==== DATA SUPPLIED

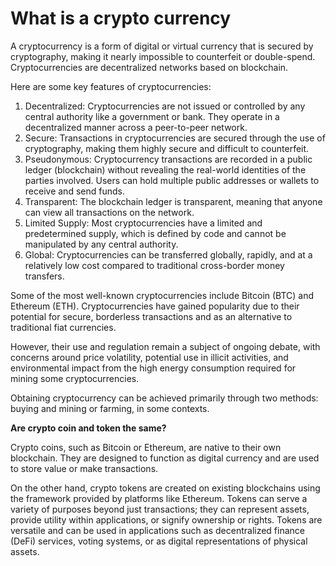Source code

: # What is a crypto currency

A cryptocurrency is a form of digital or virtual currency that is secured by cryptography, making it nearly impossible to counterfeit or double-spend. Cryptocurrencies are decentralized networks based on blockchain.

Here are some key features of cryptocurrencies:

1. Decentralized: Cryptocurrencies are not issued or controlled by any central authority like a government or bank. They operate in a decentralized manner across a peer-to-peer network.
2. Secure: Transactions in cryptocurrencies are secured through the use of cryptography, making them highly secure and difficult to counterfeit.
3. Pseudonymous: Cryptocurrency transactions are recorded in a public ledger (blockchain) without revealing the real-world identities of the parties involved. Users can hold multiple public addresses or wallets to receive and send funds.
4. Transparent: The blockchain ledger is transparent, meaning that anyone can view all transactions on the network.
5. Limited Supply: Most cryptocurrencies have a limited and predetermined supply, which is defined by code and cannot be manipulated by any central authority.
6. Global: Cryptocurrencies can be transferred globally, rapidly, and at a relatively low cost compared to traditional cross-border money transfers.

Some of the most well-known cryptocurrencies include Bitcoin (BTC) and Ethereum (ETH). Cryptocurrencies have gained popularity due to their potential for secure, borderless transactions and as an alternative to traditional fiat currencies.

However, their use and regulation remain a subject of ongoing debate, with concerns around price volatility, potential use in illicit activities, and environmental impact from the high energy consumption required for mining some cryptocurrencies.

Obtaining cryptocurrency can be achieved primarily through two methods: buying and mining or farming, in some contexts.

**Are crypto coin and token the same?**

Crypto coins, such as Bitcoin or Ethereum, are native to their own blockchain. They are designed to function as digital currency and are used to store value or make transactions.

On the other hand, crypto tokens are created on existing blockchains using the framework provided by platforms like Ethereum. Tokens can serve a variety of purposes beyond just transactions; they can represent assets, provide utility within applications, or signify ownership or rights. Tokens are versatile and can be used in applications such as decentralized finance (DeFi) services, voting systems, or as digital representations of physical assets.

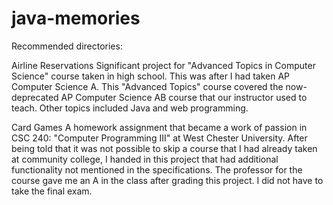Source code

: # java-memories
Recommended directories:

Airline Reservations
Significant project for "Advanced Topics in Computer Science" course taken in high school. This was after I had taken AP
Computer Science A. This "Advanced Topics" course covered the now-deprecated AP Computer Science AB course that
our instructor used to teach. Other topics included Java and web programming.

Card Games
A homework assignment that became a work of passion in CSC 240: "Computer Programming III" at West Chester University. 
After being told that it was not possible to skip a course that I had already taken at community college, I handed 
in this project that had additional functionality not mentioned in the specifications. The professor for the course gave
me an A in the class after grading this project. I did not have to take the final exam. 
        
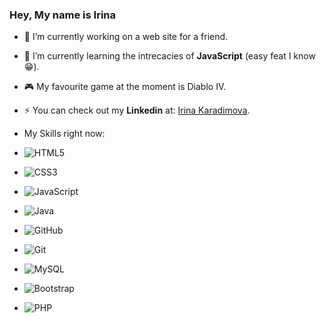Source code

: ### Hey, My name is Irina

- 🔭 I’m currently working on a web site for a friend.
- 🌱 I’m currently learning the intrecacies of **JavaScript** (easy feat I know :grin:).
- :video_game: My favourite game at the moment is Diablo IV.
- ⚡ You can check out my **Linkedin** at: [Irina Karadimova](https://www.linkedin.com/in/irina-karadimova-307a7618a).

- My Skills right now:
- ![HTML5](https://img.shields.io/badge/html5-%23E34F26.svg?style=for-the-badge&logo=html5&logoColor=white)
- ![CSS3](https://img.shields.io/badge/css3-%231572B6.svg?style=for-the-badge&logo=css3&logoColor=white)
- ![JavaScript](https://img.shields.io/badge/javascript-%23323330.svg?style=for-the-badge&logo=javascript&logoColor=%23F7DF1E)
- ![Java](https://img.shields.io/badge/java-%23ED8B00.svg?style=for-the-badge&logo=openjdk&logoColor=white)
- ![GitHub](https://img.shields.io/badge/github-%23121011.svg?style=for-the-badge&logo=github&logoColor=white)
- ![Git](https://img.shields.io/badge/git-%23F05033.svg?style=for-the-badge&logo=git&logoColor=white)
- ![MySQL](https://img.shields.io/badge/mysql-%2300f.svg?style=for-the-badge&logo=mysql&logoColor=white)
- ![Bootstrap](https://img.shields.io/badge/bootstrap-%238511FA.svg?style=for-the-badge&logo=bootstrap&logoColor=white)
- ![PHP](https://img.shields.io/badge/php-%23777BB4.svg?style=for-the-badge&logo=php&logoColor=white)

========

* _EXERCISE GOAL_: Pictures are to be left out; everything else in the entries is reproduced verbatim.

* _ANSWER AREA_:
Source code

: # What is a crypto currency

A cryptocurrency is a form of digital or virtual currency that is secured by cryptography, making it nearly impossible to counterfeit or double-spend. Cryptocurrencies are decentralized networks based on blockchain.

Here are some key features of cryptocurrencies:

1. Decentralized: Cryptocurrencies are not issued or controlled by any central authority like a government or bank. They operate in a decentralized manner across a peer-to-peer network.
2. Secure: Transactions in cryptocurrencies are secured through the use of cryptography, making them highly secure and difficult to counterfeit.
3. Pseudonymous: Cryptocurrency transactions are recorded in a public ledger (blockchain) without revealing the real-world identities of the parties involved. Users can hold multiple public addresses or wallets to receive and send funds.
4. Transparent: The blockchain ledger is transparent, meaning that anyone can view all transactions on the network.
5. Limited Supply: Most cryptocurrencies have a limited and predetermined supply, which is defined by code and cannot be manipulated by any central authority.
6. Global: Cryptocurrencies can be transferred globally, rapidly, and at a relatively low cost compared to traditional cross-border money transfers.

Some of the most well-known cryptocurrencies include Bitcoin (BTC) and Ethereum (ETH). Cryptocurrencies have gained popularity due to their potential for secure, borderless transactions and as an alternative to traditional fiat currencies.

However, their use and regulation remain a subject of ongoing debate, with concerns around price volatility, potential use in illicit activities, and environmental impact from the high energy consumption required for mining some cryptocurrencies.

Obtaining cryptocurrency can be achieved primarily through two methods: buying and mining or farming, in some contexts.

**Are crypto coin and token the same?**

Crypto coins, such as Bitcoin or Ethereum, are native to their own blockchain. They are designed to function as digital currency and are used to store value or make transactions.

On the other hand, crypto tokens are created on existing blockchains using the framework provided by platforms like Ethereum. Tokens can serve a variety of purposes beyond just transactions; they can represent assets, provide utility within applications, or signify ownership or rights. Tokens are versatile and can be used in applications such as decentralized finance (DeFi) services, voting systems, or as digital representations of physical assets.

Source code

: # java-memories
Recommended directories:

Airline Reservations
Significant project for "Advanced Topics in Computer Science" course taken in high school. This was after I had taken AP
Computer Science A. This "Advanced Topics" course covered the now-deprecated AP Computer Science AB course that
our instructor used to teach. Other topics included Java and web programming.

Card Games
A homework assignment that became a work of passion in CSC 240: "Computer Programming III" at West Chester University. 
After being told that it was not possible to skip a course that I had already taken at community college, I handed 
in this project that had additional functionality not mentioned in the specifications. The professor for the course gave
me an A in the class after grading this project. I did not have to take the final exam. 
        
Source code

: ### Hey, My name is Irina

- 🔭 I’m currently working on a web site for a friend.
- 🌱 I’m currently learning the intrecacies of **JavaScript** (easy feat I know :grin:).
- :video_game: My favourite game at the moment is Diablo IV.
- ⚡ You can check out my **Linkedin** at: [Irina Karadimova](https://www.linkedin.com/in/irina-karadimova-307a7618a).

- My Skills right now:
- ![HTML5](https://img.shields.io/badge/html5-%23E34F26.svg?style=for-the-badge&logo=html5&logoColor=white)
- ![CSS3](https://img.shields.io/badge/css3-%231572B6.svg?style=for-the-badge&logo=css3&logoColor=white)
- ![JavaScript](https://img.shields.io/badge/javascript-%23323330.svg?style=for-the-badge&logo=javascript&logoColor=%23F7DF1E)
- ![Java](https://img.shields.io/badge/java-%23ED8B00.svg?style=for-the-badge&logo=openjdk&logoColor=white)
- ![GitHub](https://img.shields.io/badge/github-%23121011.svg?style=for-the-badge&logo=github&logoColor=white)
- ![Git](https://img.shields.io/badge/git-%23F05033.svg?style=for-the-badge&logo=git&logoColor=white)
- ![MySQL](https://img.shields.io/badge/mysql-%2300f.svg?style=for-the-badge&logo=mysql&logoColor=white)
- ![Bootstrap](https://img.shields.io/badge/bootstrap-%238511FA.svg?style=for-the-badge&logo=bootstrap&logoColor=white)
- ![PHP](https://img.shields.io/badge/php-%23777BB4.svg?style=for-the-badge&logo=php&logoColor=white)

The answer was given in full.